Le climat est de plus en plus tendu à Toulouse. Vendredi dernier, 300 syndicalistes CGT envahissaient les pistes et le comité d’entreprise pour protester contre la filialisation des sites de Méaulte et de Saint-Nazaire dans la nouvelle structure Aerolia. Renouant avec son histoire, dans la grande tradition des méthodes musclées de l’UIMM, Airbus n’a pas hésité à faire appel à une entreprise de gardiennage et à embaucher une centaine de gros bras pour « provoquer » les 300 manifestants. En outre, la direction fait courir des bruits de poursuites judiciaires contre les syndicalistes qui ont envahi les pistes. Un salarié qui aurait lancé quelques noms d’oiseaux à l’adresse du président d’Airbus France, Jean-Marc Thomas, serait menacé de licenciement.
Pourtant, les salariés ont quelques bonnes raisons d’être inquiets. Selon les calculs d’un syndicaliste CGT, Airbus se sépare en un mois de plus de 11 000 salariés : vente d’une partie de l’usine de Filton, de Laupheim, filialisation de Nordenham, Varel et Augsburg dans une société nommée Aeroteck, filialisation des usines de Méaulte et Saint Nazaire dans Aerolia, construction d’une usine de 1000 personnes en Tunisie, vente des derniers actifs qui appartiennent à Airbus dans la Sogerma, et on reparle de la vente de la Socata à Daher…
Pourquoi "provoquer" est entre guillemets ?

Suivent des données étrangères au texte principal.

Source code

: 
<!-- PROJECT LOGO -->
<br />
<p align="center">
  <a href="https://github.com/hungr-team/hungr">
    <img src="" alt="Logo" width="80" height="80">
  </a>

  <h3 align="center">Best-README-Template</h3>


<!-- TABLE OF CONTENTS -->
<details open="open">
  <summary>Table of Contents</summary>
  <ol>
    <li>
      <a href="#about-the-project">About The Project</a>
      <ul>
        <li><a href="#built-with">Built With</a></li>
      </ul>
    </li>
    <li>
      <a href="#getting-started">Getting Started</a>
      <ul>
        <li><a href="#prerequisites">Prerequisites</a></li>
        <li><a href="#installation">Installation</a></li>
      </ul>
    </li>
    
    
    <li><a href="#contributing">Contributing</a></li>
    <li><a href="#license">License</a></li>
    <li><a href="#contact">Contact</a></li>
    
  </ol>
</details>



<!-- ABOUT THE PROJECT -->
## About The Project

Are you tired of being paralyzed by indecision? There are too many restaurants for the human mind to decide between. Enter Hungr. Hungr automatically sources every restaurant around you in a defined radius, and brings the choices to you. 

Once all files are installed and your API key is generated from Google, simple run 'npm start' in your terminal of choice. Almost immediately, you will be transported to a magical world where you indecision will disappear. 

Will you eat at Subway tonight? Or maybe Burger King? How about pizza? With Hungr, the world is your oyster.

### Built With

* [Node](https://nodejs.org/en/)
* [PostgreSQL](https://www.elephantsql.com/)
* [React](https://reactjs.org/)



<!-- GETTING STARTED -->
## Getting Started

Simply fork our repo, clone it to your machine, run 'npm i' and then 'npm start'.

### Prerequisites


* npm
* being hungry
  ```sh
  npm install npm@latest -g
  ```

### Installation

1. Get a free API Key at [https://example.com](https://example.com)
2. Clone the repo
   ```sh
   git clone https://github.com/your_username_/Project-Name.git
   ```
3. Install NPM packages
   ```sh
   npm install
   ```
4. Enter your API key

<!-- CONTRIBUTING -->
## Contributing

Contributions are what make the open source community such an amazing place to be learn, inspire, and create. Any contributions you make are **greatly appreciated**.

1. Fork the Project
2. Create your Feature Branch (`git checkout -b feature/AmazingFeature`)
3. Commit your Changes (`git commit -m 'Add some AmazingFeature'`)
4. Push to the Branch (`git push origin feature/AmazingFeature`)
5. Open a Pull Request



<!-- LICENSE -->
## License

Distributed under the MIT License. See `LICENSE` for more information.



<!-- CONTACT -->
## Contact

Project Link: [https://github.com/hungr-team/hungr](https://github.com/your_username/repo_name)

1. Il s’agit de l’opinion du journaliste mais il n’assume pas vraiment,
2. Il s’agit de l’opinion de la CGT mais le journaliste a oublié de le préciser,
3. Comme ça.
"En outre, la direction fait courir des bruits de poursuites judiciaires contre les syndicalistes qui ont envahi les pistes. Un salarié qui aurait lancé quelques noms d’oiseaux à l’adresse du président d’Airbus France, Jean-Marc Thomas, serait menacé de licenciement."
Les syndicats font courir le bruit comme quoi toutes atteintes aux biens et aux personnes commises en temps de lutte ne seraient pas punissables …
Ils n’ont pas tort puisque il a été possible aux marins-pêcheurs d’incendier le Parlement de Bretagne à Rennes sans qu’aucune poursuite ne soit engagée.